High titres of antibodies to gliadin occur in coeliac disease as well as antibodies to reticulin and endomysium, which also implies an immune mediated mechanism [44]. The role of these antibodies in the disease pathogenesis is unknown. However, it has recently been shown that the antigen for anti-endomysial antibodies is the enzyme tissue transglutaminase, which is present in the small intestine and causes selective partial deamidation of gluten molecules.
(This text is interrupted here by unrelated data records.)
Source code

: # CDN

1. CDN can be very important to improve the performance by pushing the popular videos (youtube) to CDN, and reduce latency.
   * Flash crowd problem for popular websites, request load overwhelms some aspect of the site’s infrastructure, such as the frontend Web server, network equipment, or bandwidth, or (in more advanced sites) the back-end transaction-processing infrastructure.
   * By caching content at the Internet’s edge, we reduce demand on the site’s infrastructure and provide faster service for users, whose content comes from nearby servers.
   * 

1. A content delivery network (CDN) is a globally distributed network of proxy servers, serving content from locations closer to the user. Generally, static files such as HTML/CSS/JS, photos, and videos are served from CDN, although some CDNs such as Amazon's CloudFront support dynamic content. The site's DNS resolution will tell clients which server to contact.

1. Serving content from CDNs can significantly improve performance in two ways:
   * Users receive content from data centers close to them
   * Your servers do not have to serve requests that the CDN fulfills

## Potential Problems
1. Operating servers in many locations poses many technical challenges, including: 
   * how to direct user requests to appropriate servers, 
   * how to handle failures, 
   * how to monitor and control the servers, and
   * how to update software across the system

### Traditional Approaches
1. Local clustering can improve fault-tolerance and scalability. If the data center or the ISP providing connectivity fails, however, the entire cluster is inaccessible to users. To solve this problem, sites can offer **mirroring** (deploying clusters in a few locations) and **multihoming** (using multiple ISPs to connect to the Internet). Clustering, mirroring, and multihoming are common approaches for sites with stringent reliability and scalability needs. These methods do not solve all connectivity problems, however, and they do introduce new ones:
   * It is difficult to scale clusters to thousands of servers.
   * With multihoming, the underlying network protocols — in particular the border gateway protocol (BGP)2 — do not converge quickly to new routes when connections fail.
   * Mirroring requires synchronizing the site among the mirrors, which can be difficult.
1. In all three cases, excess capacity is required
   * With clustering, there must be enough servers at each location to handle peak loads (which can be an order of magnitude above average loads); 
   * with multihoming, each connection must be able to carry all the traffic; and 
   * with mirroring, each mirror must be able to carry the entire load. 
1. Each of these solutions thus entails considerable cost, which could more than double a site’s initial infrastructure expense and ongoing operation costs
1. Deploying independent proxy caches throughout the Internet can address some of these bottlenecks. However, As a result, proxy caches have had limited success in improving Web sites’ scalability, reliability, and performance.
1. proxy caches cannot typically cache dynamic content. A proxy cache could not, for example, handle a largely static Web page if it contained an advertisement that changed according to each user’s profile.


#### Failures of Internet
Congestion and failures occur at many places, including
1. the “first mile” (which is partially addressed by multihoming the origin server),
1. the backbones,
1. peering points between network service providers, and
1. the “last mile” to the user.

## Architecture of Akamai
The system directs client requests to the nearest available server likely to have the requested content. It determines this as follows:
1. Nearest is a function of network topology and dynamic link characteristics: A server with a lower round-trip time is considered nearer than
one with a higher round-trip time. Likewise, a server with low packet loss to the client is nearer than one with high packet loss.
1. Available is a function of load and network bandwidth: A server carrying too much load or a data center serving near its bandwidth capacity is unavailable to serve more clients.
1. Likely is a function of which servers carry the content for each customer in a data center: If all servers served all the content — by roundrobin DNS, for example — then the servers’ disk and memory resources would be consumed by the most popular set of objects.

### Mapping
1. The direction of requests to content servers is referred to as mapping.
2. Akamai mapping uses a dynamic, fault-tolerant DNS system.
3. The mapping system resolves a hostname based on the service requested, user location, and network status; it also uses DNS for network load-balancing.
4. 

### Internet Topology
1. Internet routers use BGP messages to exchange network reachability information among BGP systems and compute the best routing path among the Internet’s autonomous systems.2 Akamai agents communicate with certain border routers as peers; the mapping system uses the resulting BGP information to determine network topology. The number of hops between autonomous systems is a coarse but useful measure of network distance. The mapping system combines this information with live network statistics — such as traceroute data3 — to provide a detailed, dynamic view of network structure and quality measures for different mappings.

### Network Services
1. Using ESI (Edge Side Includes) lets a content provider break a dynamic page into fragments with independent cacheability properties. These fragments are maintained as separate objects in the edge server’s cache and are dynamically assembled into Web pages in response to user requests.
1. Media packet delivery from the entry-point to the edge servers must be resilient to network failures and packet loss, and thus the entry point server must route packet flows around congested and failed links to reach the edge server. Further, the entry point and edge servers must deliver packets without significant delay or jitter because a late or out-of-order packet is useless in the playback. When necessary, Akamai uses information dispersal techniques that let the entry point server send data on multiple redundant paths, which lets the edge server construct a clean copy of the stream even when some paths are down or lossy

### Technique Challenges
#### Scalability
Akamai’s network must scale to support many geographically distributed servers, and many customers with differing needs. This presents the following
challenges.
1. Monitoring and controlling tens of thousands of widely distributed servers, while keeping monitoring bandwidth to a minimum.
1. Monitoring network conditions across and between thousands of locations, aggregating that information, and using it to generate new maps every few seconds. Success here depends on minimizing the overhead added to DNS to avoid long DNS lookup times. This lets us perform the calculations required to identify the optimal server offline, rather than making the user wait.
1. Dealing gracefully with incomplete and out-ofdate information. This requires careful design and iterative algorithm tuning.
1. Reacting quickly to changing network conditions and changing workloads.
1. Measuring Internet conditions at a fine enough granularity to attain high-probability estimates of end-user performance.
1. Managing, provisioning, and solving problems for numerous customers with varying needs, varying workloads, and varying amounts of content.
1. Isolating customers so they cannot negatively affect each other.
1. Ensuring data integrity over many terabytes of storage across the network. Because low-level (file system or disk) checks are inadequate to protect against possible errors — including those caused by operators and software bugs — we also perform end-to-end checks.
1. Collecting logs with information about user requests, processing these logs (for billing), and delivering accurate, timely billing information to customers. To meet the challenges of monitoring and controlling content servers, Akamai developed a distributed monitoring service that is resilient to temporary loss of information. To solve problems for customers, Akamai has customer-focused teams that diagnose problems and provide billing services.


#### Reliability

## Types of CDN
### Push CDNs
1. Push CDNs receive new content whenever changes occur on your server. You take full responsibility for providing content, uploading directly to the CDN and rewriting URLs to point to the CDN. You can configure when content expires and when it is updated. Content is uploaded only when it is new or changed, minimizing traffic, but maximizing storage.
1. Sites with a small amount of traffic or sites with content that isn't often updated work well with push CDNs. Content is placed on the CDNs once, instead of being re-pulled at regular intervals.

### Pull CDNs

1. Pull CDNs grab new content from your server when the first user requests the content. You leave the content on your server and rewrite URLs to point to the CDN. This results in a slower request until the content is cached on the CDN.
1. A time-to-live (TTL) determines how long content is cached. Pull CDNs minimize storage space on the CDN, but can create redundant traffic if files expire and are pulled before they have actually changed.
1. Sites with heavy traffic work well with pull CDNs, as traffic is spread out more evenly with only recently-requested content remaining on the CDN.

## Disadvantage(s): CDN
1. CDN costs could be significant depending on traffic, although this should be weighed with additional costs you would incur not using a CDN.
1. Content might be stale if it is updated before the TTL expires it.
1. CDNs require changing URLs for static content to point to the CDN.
There are an increased number of cells that express the cytokines IL-2, interferon-γ (IFN-γ) tumour necrosis factor-α (TNF-α) and tumour necrosis factor-β (TNF-β), IL-10, IL-1β and transforming growth factor-β (TGF-β). The expression of both Th1 (IFN-γ and IL-2) and Th2 (IL-4 and IL-10) associated cytokine transcripts in the same biopsies indicate the activation of Th0 cells. The expression of IL-2 and IL-4 mRNA was not observed in the peripheral blood samples of patients with inactive coeliac disease, implying that they are associated with disease activity[45]. This also supports the immune-mediated hypothesis. The isolation of gluten-sensitive T-cells both from both the peripheral blood and small intestinal biopsies from coeliac patients[34,46], the HLA-DQ2 restriction of the majority of these cells and their production of pro-inflammatory cytokines when stimulated with wheat gliadin[47], provide further evidence that these represent an hyperimmune sensitivity to certain cereal peptides.
“Gliadin (or gluten) shock”, is a rare condition which affects treated coeliac patients. In this condition a gluten challenge is followed by collapse with vomiting and tachycardia. The condition responds to treatment with corticosteroids.
In patients who do not respond to a strict gluten free diet, or who relapse on a gluten free diet, steroids can be used, such as prednisolone 20 mg/day, with a reducing course over the next 6 wk. Azathioprine can also be used as a steroid-sparing agent[48]. Cyclosporine does not appear to be useful[49], indeed, some patients’ symptoms increase, and budesonide, despite reducing the risk of osteoporosis, is not useful, as it is formulated to be slowly released in the terminal ileum, usually beyond the coeliac small bowel lesion, and is absorbed only in very small amounts.